Given data:

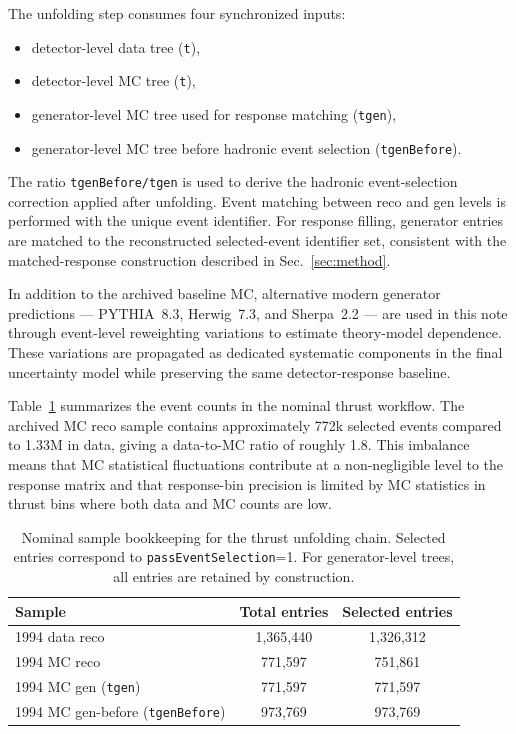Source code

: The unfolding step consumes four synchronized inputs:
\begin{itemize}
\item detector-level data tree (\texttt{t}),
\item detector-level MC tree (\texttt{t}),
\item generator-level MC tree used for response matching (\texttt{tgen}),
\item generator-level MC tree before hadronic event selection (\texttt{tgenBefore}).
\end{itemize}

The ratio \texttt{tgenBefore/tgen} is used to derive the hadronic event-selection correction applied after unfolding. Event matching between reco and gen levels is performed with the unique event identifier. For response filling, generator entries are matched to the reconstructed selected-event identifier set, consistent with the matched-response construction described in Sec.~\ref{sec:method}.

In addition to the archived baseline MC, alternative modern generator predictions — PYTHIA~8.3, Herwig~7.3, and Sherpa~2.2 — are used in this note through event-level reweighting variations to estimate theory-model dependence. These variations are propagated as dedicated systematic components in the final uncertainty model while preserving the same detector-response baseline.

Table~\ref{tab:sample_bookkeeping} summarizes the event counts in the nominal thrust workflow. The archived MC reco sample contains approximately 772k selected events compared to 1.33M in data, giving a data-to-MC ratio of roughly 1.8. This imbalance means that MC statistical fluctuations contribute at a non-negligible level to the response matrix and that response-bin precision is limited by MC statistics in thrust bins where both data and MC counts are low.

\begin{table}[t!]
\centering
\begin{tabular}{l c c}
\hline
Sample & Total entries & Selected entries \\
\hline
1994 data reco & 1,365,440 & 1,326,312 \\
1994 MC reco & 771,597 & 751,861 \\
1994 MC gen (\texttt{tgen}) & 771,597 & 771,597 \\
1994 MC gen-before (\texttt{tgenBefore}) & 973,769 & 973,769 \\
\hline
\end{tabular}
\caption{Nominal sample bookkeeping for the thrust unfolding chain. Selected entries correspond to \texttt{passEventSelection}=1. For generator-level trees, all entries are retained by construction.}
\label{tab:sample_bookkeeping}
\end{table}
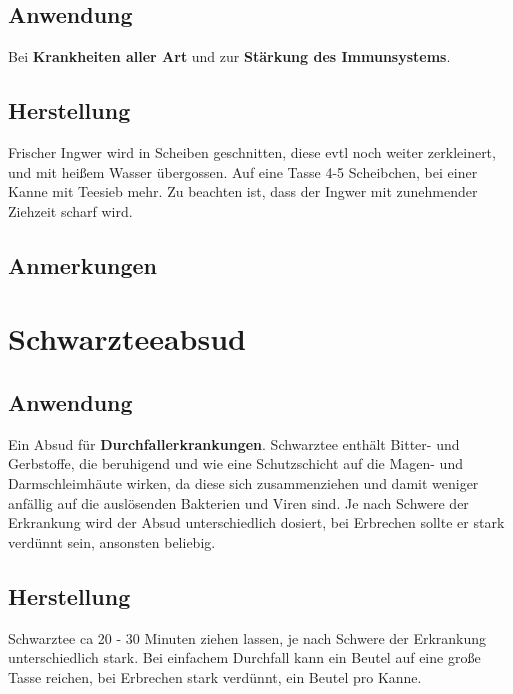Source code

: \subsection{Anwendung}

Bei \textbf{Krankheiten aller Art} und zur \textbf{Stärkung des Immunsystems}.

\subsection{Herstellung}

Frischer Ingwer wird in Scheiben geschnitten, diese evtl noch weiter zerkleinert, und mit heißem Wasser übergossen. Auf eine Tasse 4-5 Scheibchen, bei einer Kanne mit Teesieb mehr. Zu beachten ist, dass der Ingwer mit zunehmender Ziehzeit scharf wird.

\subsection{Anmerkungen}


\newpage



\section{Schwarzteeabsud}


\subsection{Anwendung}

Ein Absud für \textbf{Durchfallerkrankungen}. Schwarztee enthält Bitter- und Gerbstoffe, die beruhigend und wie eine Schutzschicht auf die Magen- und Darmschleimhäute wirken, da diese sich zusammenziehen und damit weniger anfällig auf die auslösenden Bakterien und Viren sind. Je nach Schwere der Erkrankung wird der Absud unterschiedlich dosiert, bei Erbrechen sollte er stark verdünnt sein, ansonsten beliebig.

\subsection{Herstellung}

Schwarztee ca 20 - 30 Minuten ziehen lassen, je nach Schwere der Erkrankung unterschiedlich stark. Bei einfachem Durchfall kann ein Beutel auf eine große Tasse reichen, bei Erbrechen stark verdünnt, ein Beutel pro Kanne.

Activity: Extract every line containing the string "detector" from the material.

Solution to the problem:
\item detector-level data tree (\texttt{t}),
\item detector-level MC tree (\texttt{t}),
In addition to the archived baseline MC, alternative modern generator predictions — PYTHIA~8.3, Herwig~7.3, and Sherpa~2.2 — are used in this note through event-level reweighting variations to estimate theory-model dependence. These variations are propagated as dedicated systematic components in the final uncertainty model while preserving the same detector-response baseline.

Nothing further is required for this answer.